TRY IT: Two lines mark the range in the entries below: the one holding "## 🐛 Bug Fixes" and the one holding "Shinchan Characters: Includes". Set down those two and all lines between them, exactly.

· · · ·

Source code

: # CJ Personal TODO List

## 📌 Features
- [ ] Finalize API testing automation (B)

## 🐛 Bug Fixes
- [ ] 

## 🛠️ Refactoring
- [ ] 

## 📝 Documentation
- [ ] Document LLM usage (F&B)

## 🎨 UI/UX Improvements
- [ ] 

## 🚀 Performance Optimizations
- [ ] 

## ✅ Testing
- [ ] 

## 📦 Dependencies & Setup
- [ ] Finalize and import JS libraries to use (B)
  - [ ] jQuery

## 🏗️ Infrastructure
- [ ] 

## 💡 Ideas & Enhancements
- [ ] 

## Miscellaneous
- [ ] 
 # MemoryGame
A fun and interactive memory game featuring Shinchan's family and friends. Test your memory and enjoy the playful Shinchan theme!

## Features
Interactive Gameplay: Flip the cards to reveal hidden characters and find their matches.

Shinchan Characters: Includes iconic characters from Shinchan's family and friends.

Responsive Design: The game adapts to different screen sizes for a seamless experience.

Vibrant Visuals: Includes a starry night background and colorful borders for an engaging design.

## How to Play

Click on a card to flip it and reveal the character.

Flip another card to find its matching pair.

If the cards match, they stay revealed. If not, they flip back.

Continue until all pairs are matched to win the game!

· · · ·

RESULT FOR THIS EXERCISE:
## 🐛 Bug Fixes
- [ ] 

## 🛠️ Refactoring
- [ ] 

## 📝 Documentation
- [ ] Document LLM usage (F&B)

## 🎨 UI/UX Improvements
- [ ] 

## 🚀 Performance Optimizations
- [ ] 

## ✅ Testing
- [ ] 

## 📦 Dependencies & Setup
- [ ] Finalize and import JS libraries to use (B)
  - [ ] jQuery

## 🏗️ Infrastructure
- [ ] 

## 💡 Ideas & Enhancements
- [ ] 

## Miscellaneous
- [ ] 
 # MemoryGame
A fun and interactive memory game featuring Shinchan's family and friends. Test your memory and enjoy the playful Shinchan theme!

## Features
Interactive Gameplay: Flip the cards to reveal hidden characters and find their matches.

Shinchan Characters: Includes iconic characters from Shinchan's family and friends.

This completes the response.